(Collected data)
───
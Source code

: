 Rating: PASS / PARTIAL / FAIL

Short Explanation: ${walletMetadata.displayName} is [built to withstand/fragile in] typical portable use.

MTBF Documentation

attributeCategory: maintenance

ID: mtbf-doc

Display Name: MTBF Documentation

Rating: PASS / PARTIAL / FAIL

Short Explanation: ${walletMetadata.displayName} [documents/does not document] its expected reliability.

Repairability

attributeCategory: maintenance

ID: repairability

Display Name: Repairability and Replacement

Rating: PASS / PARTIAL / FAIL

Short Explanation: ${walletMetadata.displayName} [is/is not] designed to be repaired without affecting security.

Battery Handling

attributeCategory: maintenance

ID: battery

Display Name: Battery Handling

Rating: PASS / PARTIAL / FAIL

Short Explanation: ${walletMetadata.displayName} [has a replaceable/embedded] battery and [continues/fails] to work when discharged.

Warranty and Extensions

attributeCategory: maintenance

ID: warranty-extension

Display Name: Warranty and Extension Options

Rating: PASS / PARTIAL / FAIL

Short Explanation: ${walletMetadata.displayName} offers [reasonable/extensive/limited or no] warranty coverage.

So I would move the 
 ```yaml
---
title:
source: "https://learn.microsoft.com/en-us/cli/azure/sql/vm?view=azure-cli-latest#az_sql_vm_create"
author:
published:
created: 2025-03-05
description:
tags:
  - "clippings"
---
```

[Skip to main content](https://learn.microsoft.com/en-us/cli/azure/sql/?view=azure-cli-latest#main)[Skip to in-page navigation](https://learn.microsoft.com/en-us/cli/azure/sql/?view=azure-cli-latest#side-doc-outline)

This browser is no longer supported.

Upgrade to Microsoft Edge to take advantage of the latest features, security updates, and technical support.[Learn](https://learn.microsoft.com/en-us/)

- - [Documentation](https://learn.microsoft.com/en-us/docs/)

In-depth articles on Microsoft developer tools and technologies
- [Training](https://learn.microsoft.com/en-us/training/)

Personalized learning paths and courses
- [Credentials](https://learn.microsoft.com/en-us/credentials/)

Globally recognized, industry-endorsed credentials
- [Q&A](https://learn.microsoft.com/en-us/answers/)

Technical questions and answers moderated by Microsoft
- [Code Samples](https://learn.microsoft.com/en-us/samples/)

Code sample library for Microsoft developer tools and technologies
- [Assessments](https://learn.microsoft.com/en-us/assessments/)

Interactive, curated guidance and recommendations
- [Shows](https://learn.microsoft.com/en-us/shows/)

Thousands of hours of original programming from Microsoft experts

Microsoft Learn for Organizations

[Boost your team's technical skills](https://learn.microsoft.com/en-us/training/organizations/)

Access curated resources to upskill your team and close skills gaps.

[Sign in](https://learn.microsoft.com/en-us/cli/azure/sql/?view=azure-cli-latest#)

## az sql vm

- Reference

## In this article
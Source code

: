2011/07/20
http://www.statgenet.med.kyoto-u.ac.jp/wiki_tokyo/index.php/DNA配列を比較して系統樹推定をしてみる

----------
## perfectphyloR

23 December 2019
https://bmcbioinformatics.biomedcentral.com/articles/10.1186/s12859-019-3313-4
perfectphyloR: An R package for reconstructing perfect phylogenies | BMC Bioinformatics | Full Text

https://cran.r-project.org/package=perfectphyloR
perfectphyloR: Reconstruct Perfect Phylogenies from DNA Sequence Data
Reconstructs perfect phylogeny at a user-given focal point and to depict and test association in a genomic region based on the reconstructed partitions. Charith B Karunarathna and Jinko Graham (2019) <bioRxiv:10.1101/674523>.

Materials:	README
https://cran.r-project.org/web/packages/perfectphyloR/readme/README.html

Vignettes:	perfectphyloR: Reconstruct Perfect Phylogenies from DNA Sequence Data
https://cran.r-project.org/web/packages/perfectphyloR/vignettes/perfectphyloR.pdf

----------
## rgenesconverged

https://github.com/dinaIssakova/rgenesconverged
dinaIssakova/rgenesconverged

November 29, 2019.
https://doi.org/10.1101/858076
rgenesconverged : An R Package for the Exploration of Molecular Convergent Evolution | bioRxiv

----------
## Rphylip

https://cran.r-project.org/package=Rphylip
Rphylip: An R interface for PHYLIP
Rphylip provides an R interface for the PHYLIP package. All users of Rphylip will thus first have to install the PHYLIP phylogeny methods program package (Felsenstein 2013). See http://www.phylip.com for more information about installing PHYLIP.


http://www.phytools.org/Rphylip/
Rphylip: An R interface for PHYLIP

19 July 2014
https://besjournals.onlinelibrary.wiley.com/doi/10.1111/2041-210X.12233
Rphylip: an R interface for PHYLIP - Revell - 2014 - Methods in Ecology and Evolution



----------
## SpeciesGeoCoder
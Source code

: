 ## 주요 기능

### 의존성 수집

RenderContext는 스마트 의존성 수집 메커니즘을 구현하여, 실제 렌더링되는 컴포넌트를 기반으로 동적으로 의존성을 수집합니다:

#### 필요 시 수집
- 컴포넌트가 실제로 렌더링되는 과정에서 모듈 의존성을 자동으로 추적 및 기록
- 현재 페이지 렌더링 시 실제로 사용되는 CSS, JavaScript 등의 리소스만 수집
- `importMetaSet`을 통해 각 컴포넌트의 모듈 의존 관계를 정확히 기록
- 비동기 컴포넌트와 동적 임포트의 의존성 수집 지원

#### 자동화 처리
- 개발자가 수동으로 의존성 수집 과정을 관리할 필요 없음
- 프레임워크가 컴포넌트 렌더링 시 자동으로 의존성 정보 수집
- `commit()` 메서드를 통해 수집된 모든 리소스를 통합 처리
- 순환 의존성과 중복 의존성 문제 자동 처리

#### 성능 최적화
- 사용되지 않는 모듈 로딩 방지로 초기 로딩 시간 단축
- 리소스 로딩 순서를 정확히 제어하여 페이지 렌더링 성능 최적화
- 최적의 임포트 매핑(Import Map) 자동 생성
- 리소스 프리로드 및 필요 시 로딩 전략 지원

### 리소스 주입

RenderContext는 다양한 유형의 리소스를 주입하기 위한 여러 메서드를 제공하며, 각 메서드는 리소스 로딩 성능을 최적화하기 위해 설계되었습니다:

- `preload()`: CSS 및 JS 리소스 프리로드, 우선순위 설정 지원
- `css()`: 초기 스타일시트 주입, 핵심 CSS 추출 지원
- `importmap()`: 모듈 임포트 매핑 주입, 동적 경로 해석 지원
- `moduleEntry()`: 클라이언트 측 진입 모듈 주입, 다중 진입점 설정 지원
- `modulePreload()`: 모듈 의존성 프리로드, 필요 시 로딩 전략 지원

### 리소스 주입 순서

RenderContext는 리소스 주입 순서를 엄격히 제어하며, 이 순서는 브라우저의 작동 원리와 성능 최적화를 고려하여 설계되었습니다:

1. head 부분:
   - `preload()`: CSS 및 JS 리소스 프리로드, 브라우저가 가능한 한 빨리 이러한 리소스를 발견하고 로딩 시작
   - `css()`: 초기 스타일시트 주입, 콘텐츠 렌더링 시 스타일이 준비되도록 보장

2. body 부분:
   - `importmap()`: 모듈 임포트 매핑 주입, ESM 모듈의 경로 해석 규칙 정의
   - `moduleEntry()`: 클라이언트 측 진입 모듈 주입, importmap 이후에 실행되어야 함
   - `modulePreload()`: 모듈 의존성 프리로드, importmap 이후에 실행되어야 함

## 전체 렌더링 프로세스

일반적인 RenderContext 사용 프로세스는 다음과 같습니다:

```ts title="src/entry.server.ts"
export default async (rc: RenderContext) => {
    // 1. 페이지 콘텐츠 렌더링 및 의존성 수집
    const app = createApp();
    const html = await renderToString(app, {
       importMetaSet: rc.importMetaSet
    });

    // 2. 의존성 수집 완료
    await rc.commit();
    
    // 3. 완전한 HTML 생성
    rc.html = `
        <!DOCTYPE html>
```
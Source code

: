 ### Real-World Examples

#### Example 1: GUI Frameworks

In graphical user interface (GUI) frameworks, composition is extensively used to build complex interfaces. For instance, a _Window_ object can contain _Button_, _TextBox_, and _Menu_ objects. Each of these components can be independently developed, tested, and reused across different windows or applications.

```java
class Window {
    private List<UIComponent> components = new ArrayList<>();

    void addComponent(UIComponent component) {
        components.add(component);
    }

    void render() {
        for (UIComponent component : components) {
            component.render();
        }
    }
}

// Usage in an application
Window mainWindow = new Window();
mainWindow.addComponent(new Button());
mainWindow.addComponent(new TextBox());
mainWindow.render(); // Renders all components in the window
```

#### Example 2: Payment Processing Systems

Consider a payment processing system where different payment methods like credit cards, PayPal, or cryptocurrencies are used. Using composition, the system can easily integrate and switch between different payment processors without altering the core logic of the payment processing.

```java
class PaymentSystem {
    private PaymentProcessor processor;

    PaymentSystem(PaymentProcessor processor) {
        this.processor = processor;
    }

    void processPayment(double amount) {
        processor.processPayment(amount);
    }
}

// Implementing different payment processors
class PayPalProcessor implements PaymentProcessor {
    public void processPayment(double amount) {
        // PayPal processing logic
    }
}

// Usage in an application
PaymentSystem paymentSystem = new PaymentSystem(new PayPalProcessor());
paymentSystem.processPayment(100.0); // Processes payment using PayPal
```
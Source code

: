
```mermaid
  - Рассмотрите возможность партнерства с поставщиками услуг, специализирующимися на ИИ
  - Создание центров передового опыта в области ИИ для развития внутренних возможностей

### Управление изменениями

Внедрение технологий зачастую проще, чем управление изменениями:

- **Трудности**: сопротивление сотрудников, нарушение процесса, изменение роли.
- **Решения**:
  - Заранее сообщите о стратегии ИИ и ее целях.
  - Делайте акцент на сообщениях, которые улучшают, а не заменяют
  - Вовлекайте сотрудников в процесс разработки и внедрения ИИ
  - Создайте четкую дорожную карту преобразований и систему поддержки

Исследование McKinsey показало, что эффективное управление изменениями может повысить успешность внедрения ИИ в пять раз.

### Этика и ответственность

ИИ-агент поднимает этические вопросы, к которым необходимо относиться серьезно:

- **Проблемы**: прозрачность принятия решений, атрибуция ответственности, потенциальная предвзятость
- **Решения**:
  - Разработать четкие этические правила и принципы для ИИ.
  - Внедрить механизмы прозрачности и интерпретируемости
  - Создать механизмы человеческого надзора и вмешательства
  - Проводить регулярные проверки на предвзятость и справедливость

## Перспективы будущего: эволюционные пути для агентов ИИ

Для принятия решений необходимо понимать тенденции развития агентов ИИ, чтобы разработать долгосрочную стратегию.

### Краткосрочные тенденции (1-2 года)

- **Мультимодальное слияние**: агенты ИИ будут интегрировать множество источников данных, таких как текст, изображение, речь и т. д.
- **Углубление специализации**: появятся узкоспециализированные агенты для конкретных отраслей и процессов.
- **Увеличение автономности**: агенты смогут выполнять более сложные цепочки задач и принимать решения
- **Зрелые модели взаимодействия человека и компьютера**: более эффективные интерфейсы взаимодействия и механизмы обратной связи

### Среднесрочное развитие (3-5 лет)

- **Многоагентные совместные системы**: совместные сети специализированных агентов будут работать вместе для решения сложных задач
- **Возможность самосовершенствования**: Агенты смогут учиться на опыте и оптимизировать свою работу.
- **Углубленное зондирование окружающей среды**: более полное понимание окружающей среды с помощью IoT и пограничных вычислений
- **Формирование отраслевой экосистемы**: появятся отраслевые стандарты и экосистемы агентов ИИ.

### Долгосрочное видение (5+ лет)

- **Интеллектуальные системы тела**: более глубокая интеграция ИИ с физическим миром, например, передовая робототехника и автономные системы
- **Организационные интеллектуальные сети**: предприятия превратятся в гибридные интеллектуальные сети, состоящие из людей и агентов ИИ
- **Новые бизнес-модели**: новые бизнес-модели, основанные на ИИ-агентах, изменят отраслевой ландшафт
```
───
(Your assignment): Retype every line up to and including the one that contains "no] warranty coverage.", beginning at the first line of the records, with no edits.

(Output):
Source code

: Rating: PASS / PARTIAL / FAIL

Short Explanation: ${walletMetadata.displayName} is [built to withstand/fragile in] typical portable use.

MTBF Documentation

attributeCategory: maintenance

ID: mtbf-doc

Display Name: MTBF Documentation

Rating: PASS / PARTIAL / FAIL

Short Explanation: ${walletMetadata.displayName} [documents/does not document] its expected reliability.

Repairability

attributeCategory: maintenance

ID: repairability

Display Name: Repairability and Replacement

Rating: PASS / PARTIAL / FAIL

Short Explanation: ${walletMetadata.displayName} [is/is not] designed to be repaired without affecting security.

Battery Handling

attributeCategory: maintenance

ID: battery

Display Name: Battery Handling

Rating: PASS / PARTIAL / FAIL

Short Explanation: ${walletMetadata.displayName} [has a replaceable/embedded] battery and [continues/fails] to work when discharged.

Warranty and Extensions

attributeCategory: maintenance

ID: warranty-extension

Display Name: Warranty and Extension Options

Rating: PASS / PARTIAL / FAIL

Short Explanation: ${walletMetadata.displayName} offers [reasonable/extensive/limited or no] warranty coverage.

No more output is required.